Perhaps the most notable aspect of the PetaLibrary/repl network config is the provisioning of the GPFS CES floating IP addresses 10.225.176.{61,62}. These addresses are added to the enp17s0f0 interface dynamically by GPFS, and are not defined with curc::sysconfig::scinet; but the config must reference these addresses to implement proper interface-consistent policy-targeted routing tables.
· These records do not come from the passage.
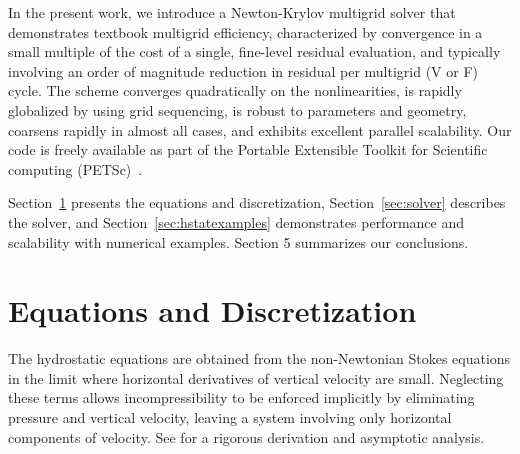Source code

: In the present work, we introduce a Newton-Krylov multigrid solver that demonstrates textbook
multigrid efficiency, characterized by convergence in a small multiple of the cost of a single,
fine-level residual evaluation, and typically involving an order of magnitude reduction in residual
per multigrid (V or F) cycle.  The scheme converges quadratically on the nonlinearities, is rapidly
globalized by using grid sequencing, is robust to parameters and geometry, coarsens rapidly in
almost all cases, and exhibits excellent parallel scalability.  Our code is freely available as part
of the Portable Extensible Toolkit for Scientific computing (PETSc)~\citep{petsc-web-page}.

Section~\ref{sec:equations} presents the equations and discretization, Section~\ref{sec:solver} describes the solver, and Section~\ref{sec:hstatexamples} demonstrates performance and scalability with numerical examples. Section 5 summarizes our conclusions.

\section{Equations and Discretization}\label{sec:equations}
The hydrostatic equations are obtained from the non-Newtonian Stokes equations in the limit where
horizontal derivatives of vertical velocity are small.  Neglecting these terms allows
incompressibility to be enforced implicitly by eliminating pressure and vertical velocity, leaving a
system involving only horizontal components of velocity.  See \citet{schoof2010thin} for a rigorous
derivation and asymptotic analysis.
Though version of Puppet deployed at CURC lacks the semantics to infer these rules from a more semantic data_ip parameter; so the other_data_rules parameter is used in stead.

other_data_rules => [ 'from 10.225.176.61 table 2',
                      'from 10.225.176.62 table 2',
                      ],

Blanca/ICS login node

porting the blanca login node would be great because it’s got a “dmz”, “mgt”, and “data” interface; so it would exercise the full gamut of features of the module.

Linux policy-based routing

How could Linux policy routing be so poorly documented? It’s so useful, so essential in a multi-homed environment… I’d almost advocate for its inclusion as default behavior.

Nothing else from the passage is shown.